What is expected
Your output should be the lines from the start of the data through the line containing "There's a ton", exactly and nothing more.

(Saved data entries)
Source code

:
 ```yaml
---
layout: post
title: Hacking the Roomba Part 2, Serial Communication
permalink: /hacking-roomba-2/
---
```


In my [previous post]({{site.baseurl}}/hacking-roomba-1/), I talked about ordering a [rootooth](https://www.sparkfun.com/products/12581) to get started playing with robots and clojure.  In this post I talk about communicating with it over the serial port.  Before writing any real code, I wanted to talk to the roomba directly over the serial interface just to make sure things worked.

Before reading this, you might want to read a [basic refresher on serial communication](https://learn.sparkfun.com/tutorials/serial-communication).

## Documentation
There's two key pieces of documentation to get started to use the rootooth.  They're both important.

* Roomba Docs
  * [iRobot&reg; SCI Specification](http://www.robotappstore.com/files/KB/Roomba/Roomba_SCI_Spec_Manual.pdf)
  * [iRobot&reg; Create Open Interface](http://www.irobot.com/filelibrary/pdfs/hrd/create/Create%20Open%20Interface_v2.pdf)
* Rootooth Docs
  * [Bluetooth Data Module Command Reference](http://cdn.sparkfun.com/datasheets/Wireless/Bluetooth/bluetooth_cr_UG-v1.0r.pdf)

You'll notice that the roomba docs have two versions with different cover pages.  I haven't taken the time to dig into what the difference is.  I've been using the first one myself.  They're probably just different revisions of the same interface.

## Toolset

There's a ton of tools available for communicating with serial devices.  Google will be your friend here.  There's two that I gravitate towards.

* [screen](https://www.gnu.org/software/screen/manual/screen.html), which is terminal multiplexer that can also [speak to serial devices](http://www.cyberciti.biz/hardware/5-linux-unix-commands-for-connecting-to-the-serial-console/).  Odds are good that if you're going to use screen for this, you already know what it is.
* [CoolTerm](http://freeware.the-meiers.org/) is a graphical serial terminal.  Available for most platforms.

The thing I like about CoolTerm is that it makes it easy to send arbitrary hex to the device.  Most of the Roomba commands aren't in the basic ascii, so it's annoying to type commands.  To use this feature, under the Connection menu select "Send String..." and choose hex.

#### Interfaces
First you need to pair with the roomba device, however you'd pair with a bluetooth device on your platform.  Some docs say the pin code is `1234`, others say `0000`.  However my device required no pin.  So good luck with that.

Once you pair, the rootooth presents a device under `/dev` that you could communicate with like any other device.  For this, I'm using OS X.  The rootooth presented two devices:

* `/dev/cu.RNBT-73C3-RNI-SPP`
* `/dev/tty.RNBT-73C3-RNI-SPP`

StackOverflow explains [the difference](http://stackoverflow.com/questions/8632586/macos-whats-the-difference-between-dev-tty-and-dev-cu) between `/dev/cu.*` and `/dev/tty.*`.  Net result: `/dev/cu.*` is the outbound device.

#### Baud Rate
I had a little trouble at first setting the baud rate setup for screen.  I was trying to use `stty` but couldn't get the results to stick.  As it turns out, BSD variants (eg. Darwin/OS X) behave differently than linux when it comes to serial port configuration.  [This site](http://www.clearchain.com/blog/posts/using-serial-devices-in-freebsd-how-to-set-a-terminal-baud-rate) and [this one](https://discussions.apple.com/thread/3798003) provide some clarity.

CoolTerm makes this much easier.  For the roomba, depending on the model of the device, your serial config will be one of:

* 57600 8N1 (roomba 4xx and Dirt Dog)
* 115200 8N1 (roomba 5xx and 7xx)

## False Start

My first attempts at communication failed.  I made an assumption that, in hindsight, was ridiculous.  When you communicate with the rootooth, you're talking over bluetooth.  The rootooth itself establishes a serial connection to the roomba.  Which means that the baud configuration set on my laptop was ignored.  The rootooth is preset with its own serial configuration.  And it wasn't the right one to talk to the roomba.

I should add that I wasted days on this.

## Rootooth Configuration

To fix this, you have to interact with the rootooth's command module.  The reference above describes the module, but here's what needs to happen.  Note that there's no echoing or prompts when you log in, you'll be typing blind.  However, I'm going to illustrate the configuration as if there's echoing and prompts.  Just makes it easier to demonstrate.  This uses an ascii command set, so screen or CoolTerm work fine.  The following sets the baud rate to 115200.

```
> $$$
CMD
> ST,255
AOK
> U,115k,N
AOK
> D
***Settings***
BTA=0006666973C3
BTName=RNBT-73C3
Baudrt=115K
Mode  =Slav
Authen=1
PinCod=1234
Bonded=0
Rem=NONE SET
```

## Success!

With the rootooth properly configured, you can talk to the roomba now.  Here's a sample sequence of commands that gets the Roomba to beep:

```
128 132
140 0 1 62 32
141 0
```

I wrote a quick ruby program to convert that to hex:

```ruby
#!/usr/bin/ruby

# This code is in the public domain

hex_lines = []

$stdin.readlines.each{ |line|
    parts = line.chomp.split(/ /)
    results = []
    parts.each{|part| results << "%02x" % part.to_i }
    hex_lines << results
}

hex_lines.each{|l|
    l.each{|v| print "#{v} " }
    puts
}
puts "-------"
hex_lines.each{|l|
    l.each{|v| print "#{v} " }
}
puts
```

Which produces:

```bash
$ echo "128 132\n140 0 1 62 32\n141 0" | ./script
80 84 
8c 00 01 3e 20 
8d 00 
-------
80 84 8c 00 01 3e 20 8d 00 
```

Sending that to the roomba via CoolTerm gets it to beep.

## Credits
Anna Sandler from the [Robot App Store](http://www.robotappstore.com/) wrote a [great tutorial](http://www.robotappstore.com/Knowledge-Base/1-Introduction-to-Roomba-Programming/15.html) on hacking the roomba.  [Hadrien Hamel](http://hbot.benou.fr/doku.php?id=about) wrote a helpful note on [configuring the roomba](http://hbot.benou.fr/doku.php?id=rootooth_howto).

Answer to this exercise
Source code

:
 ```yaml
---
layout: post
title: Hacking the Roomba Part 2, Serial Communication
permalink: /hacking-roomba-2/
---
```


In my [previous post]({{site.baseurl}}/hacking-roomba-1/), I talked about ordering a [rootooth](https://www.sparkfun.com/products/12581) to get started playing with robots and clojure.  In this post I talk about communicating with it over the serial port.  Before writing any real code, I wanted to talk to the roomba directly over the serial interface just to make sure things worked.

Before reading this, you might want to read a [basic refresher on serial communication](https://learn.sparkfun.com/tutorials/serial-communication).

## Documentation
There's two key pieces of documentation to get started to use the rootooth.  They're both important.

* Roomba Docs
  * [iRobot&reg; SCI Specification](http://www.robotappstore.com/files/KB/Roomba/Roomba_SCI_Spec_Manual.pdf)
  * [iRobot&reg; Create Open Interface](http://www.irobot.com/filelibrary/pdfs/hrd/create/Create%20Open%20Interface_v2.pdf)
* Rootooth Docs
  * [Bluetooth Data Module Command Reference](http://cdn.sparkfun.com/datasheets/Wireless/Bluetooth/bluetooth_cr_UG-v1.0r.pdf)

You'll notice that the roomba docs have two versions with different cover pages.  I haven't taken the time to dig into what the difference is.  I've been using the first one myself.  They're probably just different revisions of the same interface.

## Toolset

There's a ton of tools available for communicating with serial devices.  Google will be your friend here.  There's two that I gravitate towards.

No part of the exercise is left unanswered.